7 responses to “NEW FRONTIERS

  1. Wonderfully stated, John!

    Liked by 1 person

  2. Rich & Shelby Hewitt

    Right on, John. Rich

    Liked by 1 person

  3. So well put. All encompassing. Will the art of ranching and farming be lost?
    Save a small fish or save the people. One choice that has been there for years. At least William Shatner is trying to start a pipeline from Washington. Something I have suggested for 3 years only from the East) To little to late I fear. They wont even fix the 80+ year old water pipes in the cities that break daily but will fine for water on your sidewalk.
    My son works on a farm in OC that after 3 generations may not exist next year.
    I saw on TV, a hope for El Nino this fall. Anything short of that and I fear your going to be correct.
    Will the oil tankers carry water someday?

    Liked by 1 person

  4. Just this morning I talked to a man who is pushing 90 and is headed to Fresno in the morning to visit his 92 year old brother, he said,”it’s a little dry down there again, but It’s exciting to see how they are using the new irrigation technology.
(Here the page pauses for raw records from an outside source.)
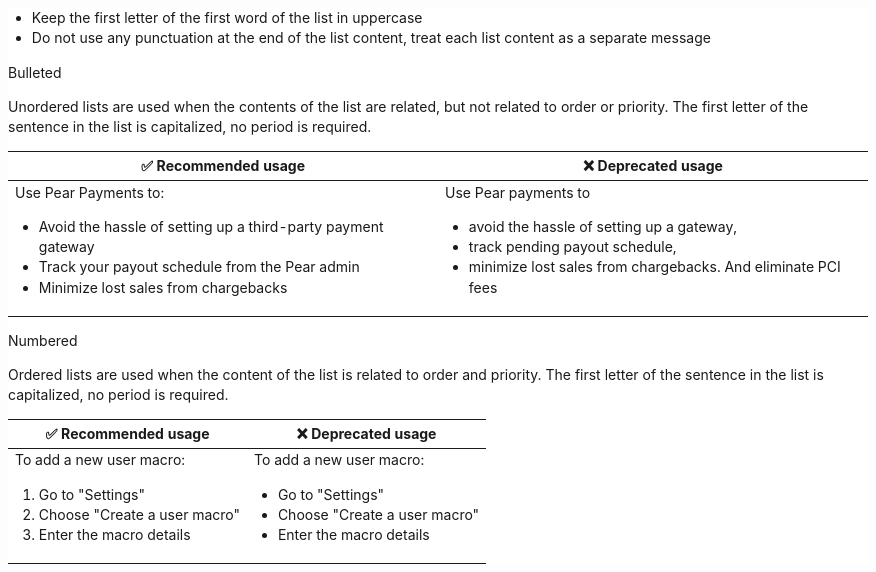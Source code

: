 - Keep the first letter of the first word of the list in uppercase
- Do not use any punctuation at the end of the list content, treat each list content as a separate message

<CustomH4>Bulleted</CustomH4>

Unordered lists are used when the contents of the list are related, but not related to order or priority. The first letter of the sentence in the list is capitalized, no period is required.

<table>
    <thead>
        <tr>
            <th>✅ Recommended usage</th>
            <th>❌ Deprecated usage</th>
        </tr>
    </thead>
    <tbody>
        <tr>
            <td>Use Pear Payments to: <br />
                <ul>
                    <li>Avoid the hassle of setting up a third-party payment gateway</li> 
                    <li>Track your payout schedule from the Pear admin</li> 
                    <li>Minimize lost sales from chargebacks</li>
                </ul>
            </td>
            <td>Use Pear payments to <br />
                <ul>
                    <li>avoid the hassle of setting up a gateway,</li> 
                    <li>track pending payout schedule,</li> 
                    <li>minimize lost sales from chargebacks. And eliminate PCI fees</li>
                </ul>
            </td>
        </tr>
    </tbody>
</table>

<CustomH4>Numbered</CustomH4>

Ordered lists are used when the content of the list is related to order and priority. The first letter of the sentence in the list is capitalized, no period is required.

<table>
    <thead>
        <tr>
            <th>✅ Recommended usage</th>
            <th>❌ Deprecated usage</th>
        </tr>
    </thead>
    <tbody>
        <tr>
            <td>To add a new user macro: <br />
                <ol>
                    <li>Go to "Settings"</li> 
                    <li>Choose "Create a user macro"</li> 
                    <li>Enter the macro details</li>
                </ol>
            </td>
            <td>To add a new user macro: <br />
                <ul>
                    <li>Go to "Settings"</li> 
                    <li>Choose "Create a user macro"</li> 
                    <li>Enter the macro details</li>
                </ul>
            </td>
        </tr>
    </tbody>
Gone are the days of chasing water with a shovel, handlines and even most of the overheads and wheellines.” I’ve never been there to judge, although, he seemed to think farming was adapting and was setting itself up for a long run into the future.

    Liked by 1 person

    • Drip irrigation has probably cut agriculture’s consumption of water by a third to a half, depending on the crop, but the availability of surface water is about 5% of normal this year. Million-dollar wells, half-mile deep on the West Side have kept drillers busy 24 hours/day since last year, and family farmers locally have had to wait months to drill new and deeper wells. Cones of depression in the water tables beneath every city in the Valley have been spreading and going deeper for years. We’re running out of water and the ability to recharge our aquifers. I see no long run for Ag as we have known it in California, just a blip on the screen time. Both cities and agriculture have been consuming more and more of a vital and diminishing resource. This summer will make last summer seem tame.

      Like

  5. Beautifully and painfully stated, John.